For decades experienced Unix users have employed many text processing tools to make document editing tasks much easier. Console utilities such as sed, awk, cut, paste, and join, though useful in isolation, only realise their full potential when combined together through the use of pipes.
Recently Linux has been used for more than just processing of ASCII text. The growing popularity of various multimedia formats, in the form of images and audio data, has spurred on the development of tools to deal with such files. Many of these tools have graphical user interfaces and cannot operate in absence of user interaction. There are, however, a growing number of tools which can be operated in batch mode with their interfaces disabled. Some tools are even designed to be used from the command prompt or within shell scripts.
It is this class of tools that this article will explore. Complex media manipulation functions can often be effected by combining simple tools together using techniques normally applied to text processing filters. The focus will be on audio stream processing as these formats work particularly well with the Unix filter pipeline paradigm.
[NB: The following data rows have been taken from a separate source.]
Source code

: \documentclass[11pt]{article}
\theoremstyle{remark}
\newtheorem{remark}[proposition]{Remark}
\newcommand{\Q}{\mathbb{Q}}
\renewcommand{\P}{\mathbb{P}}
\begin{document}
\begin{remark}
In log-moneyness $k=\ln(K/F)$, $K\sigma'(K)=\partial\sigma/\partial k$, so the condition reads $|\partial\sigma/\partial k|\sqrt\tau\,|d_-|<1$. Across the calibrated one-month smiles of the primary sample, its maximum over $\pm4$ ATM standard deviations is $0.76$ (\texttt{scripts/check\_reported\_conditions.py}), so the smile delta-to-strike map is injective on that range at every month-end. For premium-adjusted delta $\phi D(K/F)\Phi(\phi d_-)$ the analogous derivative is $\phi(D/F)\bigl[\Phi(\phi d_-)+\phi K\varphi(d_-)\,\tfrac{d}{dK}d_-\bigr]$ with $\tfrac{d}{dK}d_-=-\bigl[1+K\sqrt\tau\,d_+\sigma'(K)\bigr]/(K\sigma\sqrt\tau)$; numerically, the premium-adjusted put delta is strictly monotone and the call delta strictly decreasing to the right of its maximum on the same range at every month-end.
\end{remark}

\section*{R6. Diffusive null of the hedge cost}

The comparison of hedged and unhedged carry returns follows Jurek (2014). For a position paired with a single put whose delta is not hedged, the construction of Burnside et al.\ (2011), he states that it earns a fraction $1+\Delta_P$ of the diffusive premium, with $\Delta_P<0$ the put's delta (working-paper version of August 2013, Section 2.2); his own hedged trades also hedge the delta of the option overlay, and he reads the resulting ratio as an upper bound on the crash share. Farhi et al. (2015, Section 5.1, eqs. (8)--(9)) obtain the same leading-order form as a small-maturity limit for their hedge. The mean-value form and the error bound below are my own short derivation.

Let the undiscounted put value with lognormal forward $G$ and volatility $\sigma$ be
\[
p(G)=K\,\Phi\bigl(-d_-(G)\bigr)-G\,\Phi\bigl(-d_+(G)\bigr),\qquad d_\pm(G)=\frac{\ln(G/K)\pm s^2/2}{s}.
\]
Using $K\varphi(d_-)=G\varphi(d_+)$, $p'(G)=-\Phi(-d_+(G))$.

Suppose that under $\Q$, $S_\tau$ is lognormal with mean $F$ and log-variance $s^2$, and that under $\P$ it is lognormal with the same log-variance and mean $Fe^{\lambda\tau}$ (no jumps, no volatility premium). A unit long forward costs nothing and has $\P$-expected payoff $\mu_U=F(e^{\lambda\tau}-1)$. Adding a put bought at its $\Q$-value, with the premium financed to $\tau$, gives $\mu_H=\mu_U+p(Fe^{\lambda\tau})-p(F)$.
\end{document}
There are a multitude of sound file formats and converting between
them is a frequent operation. The sound exchange utility sox
fulfills this role and is invoked at the command prompt:
sox sample.wav sample.aiff
The above command will convert a WAV file to AIFF format. One can
also change the sample rate, bits per sample (8 or 16), and number of
channels:
sox sample.aiff -r 8000 -b -c 1 low.aiff
low.aiff will be at 8000 single byte samples per second in a
single channel.
sox sample.aiff -r 44100 -w -c 2 high.aiff
high.aiff will be at 44100 16-bit samples per second in stereo.
When sox cannot guess the destination format from the file
extension it is necessary to specify this explicitly:
sox sample.wav -t aiff sample.000
The "-t raw" option indicates a special headerless format that
contains only raw sample data:
sox sample.wav -t raw -r 11025 -sw -c 2 sample.000
As the file has no header specifying the sample rate, bits per sample,
channels etc, it is a good idea to set these explicitly at the command
line. This is necessary when converting from the raw format:
sox -t raw -r 11025 -sw -c 2 sample.000 sample.aiff
One need not use the "-t raw" option if the file
extension is .raw, however this option is essential when the
raw samples are coming from standard input or being sent to standard
output. To do this, use the "-" in place of the
file name:
sox -t raw -r 11025 -sw -c 2 - sample.aiff < sample.raw
sox sample.aiff -t raw -r 11025 -sw -c 2 - > sample.raw
Why would we want to do this? This usage style allows sox to
be used as a filter in a command pipeline.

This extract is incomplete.